--- WORK TO COMPLETE ---
Everything in the listing should be transcribed exactly, apart from the pictures.

════════════════

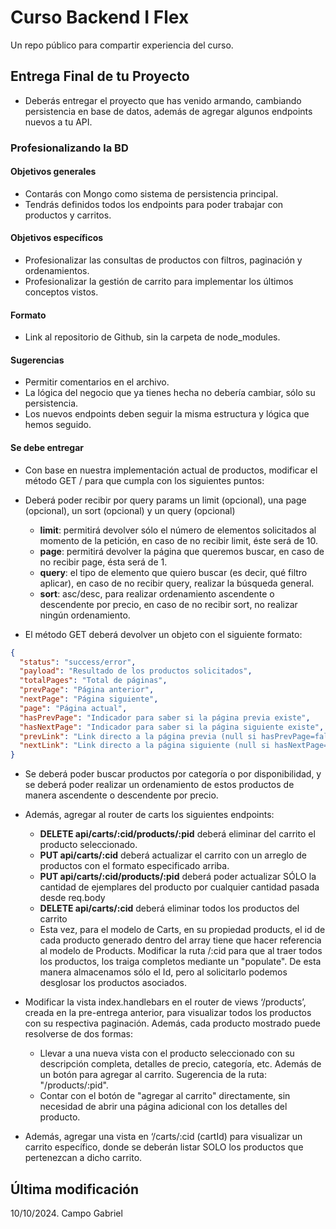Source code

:# Curso Backend I Flex

Un repo público para compartir experiencia del curso.

## Entrega Final de tu Proyecto

* Deberás entregar el proyecto que has venido armando, cambiando persistencia en base de datos, además de agregar algunos endpoints nuevos a tu API.

### Profesionalizando la BD

#### Objetivos generales

* Contarás con Mongo como sistema de persistencia principal.
* Tendrás definidos todos los endpoints para poder trabajar con productos y carritos.

#### Objetivos específicos

* Profesionalizar las consultas de productos con filtros, paginación y ordenamientos.
* Profesionalizar la gestión de carrito para implementar los últimos conceptos vistos.

#### Formato

* Link al repositorio de Github, sin la carpeta de node_modules.

#### Sugerencias

* Permitir comentarios en el archivo.
* La lógica del negocio que ya tienes hecha no debería cambiar, sólo su persistencia.
* Los nuevos endpoints deben seguir la misma estructura y lógica que hemos seguido.

#### Se debe entregar

* Con base en nuestra implementación actual de productos, modificar el método GET / para que cumpla con los siguientes puntos:

* Deberá poder recibir por query params un limit (opcional), una page (opcional), un sort (opcional) y un query (opcional)
  * **limit**: permitirá devolver sólo el número de elementos solicitados al momento de la petición, en caso de no recibir limit, éste será de 10.
  * **page**: permitirá devolver la página que queremos buscar, en caso de no recibir page, ésta será de 1.
  * **query**: el tipo de elemento que quiero buscar (es decir, qué filtro aplicar), en caso de no recibir query, realizar la búsqueda general.
  * **sort**: asc/desc, para realizar ordenamiento ascendente o descendente por precio, en caso de no recibir sort, no realizar ningún ordenamiento.

* El método GET deberá devolver un objeto con el siguiente formato:
```json
{
  "status": "success/error",
  "payload": "Resultado de los productos solicitados",
  "totalPages": "Total de páginas",
  "prevPage": "Página anterior",
  "nextPage": "Página siguiente",
  "page": "Página actual",
  "hasPrevPage": "Indicador para saber si la página previa existe",
  "hasNextPage": "Indicador para saber si la página siguiente existe",
  "prevLink": "Link directo a la página previa (null si hasPrevPage=false)",
  "nextLink": "Link directo a la página siguiente (null si hasNextPage=false)",
}
```

* Se deberá poder buscar productos por categoría o por disponibilidad, y se deberá poder realizar un ordenamiento de estos productos de manera ascendente o descendente por precio.

* Además, agregar al router de carts los siguientes endpoints:
  * **DELETE api/carts/:cid/products/:pid** deberá eliminar del carrito el producto seleccionado.
  * **PUT api/carts/:cid** deberá actualizar el carrito con un arreglo de productos con el formato especificado arriba.
  * **PUT api/carts/:cid/products/:pid** deberá poder actualizar SÓLO la cantidad de ejemplares del producto por cualquier cantidad pasada desde req.body
  * **DELETE api/carts/:cid** deberá eliminar todos los productos del carrito
  * Esta vez, para el modelo de Carts, en su propiedad products, el id de cada producto generado dentro del array tiene que hacer referencia al modelo de Products. Modificar la ruta /:cid para que al traer todos los productos, los traiga completos mediante un "populate". De esta manera almacenamos sólo el Id, pero al solicitarlo podemos desglosar los productos asociados.

* Modificar la vista index.handlebars en el router de views ‘/products’, creada en la pre-entrega anterior, para visualizar todos los productos con su respectiva paginación. Además, cada producto mostrado puede resolverse de dos formas:
  * Llevar a una nueva vista con el producto seleccionado con su descripción completa, detalles de precio, categoría, etc. Además de un botón para agregar al carrito.
  Sugerencia de la ruta: "/products/:pid".
  * Contar con el botón de "agregar al carrito" directamente, sin necesidad de abrir una página adicional con los detalles del producto.
* Además, agregar una vista en ‘/carts/:cid (cartId) para visualizar un carrito específico, donde se deberán listar SOLO los productos que pertenezcan a dicho carrito.


## Última modificación

10/10/2024.
Campo Gabriel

════════════════

--- RESPONSE BOX ---
Source code

:# Curso Backend I Flex

Un repo público para compartir experiencia del curso.

## Entrega Final de tu Proyecto

* Deberás entregar el proyecto que has venido armando, cambiando persistencia en base de datos, además de agregar algunos endpoints nuevos a tu API.

### Profesionalizando la BD

#### Objetivos generales

* Contarás con Mongo como sistema de persistencia principal.
* Tendrás definidos todos los endpoints para poder trabajar con productos y carritos.

#### Objetivos específicos

* Profesionalizar las consultas de productos con filtros, paginación y ordenamientos.
* Profesionalizar la gestión de carrito para implementar los últimos conceptos vistos.

#### Formato

* Link al repositorio de Github, sin la carpeta de node_modules.

#### Sugerencias

* Permitir comentarios en el archivo.
* La lógica del negocio que ya tienes hecha no debería cambiar, sólo su persistencia.
* Los nuevos endpoints deben seguir la misma estructura y lógica que hemos seguido.

#### Se debe entregar

* Con base en nuestra implementación actual de productos, modificar el método GET / para que cumpla con los siguientes puntos:

* Deberá poder recibir por query params un limit (opcional), una page (opcional), un sort (opcional) y un query (opcional)
  * **limit**: permitirá devolver sólo el número de elementos solicitados al momento de la petición, en caso de no recibir limit, éste será de 10.
  * **page**: permitirá devolver la página que queremos buscar, en caso de no recibir page, ésta será de 1.
  * **query**: el tipo de elemento que quiero buscar (es decir, qué filtro aplicar), en caso de no recibir query, realizar la búsqueda general.
  * **sort**: asc/desc, para realizar ordenamiento ascendente o descendente por precio, en caso de no recibir sort, no realizar ningún ordenamiento.

* El método GET deberá devolver un objeto con el siguiente formato:
```json
{
  "status": "success/error",
  "payload": "Resultado de los productos solicitados",
  "totalPages": "Total de páginas",
  "prevPage": "Página anterior",
  "nextPage": "Página siguiente",
  "page": "Página actual",
  "hasPrevPage": "Indicador para saber si la página previa existe",
  "hasNextPage": "Indicador para saber si la página siguiente existe",
  "prevLink": "Link directo a la página previa (null si hasPrevPage=false)",
  "nextLink": "Link directo a la página siguiente (null si hasNextPage=false)",
}
```

* Se deberá poder buscar productos por categoría o por disponibilidad, y se deberá poder realizar un ordenamiento de estos productos de manera ascendente o descendente por precio.

* Además, agregar al router de carts los siguientes endpoints:
  * **DELETE api/carts/:cid/products/:pid** deberá eliminar del carrito el producto seleccionado.
  * **PUT api/carts/:cid** deberá actualizar el carrito con un arreglo de productos con el formato especificado arriba.
  * **PUT api/carts/:cid/products/:pid** deberá poder actualizar SÓLO la cantidad de ejemplares del producto por cualquier cantidad pasada desde req.body
  * **DELETE api/carts/:cid** deberá eliminar todos los productos del carrito
  * Esta vez, para el modelo de Carts, en su propiedad products, el id de cada producto generado dentro del array tiene que hacer referencia al modelo de Products. Modificar la ruta /:cid para que al traer todos los productos, los traiga completos mediante un "populate". De esta manera almacenamos sólo el Id, pero al solicitarlo podemos desglosar los productos asociados.

* Modificar la vista index.handlebars en el router de views ‘/products’, creada en la pre-entrega anterior, para visualizar todos los productos con su respectiva paginación. Además, cada producto mostrado puede resolverse de dos formas:
  * Llevar a una nueva vista con el producto seleccionado con su descripción completa, detalles de precio, categoría, etc. Además de un botón para agregar al carrito.
  Sugerencia de la ruta: "/products/:pid".
  * Contar con el botón de "agregar al carrito" directamente, sin necesidad de abrir una página adicional con los detalles del producto.
* Además, agregar una vista en ‘/carts/:cid (cartId) para visualizar un carrito específico, donde se deberán listar SOLO los productos que pertenezcan a dicho carrito.


## Última modificación

10/10/2024.
Campo Gabriel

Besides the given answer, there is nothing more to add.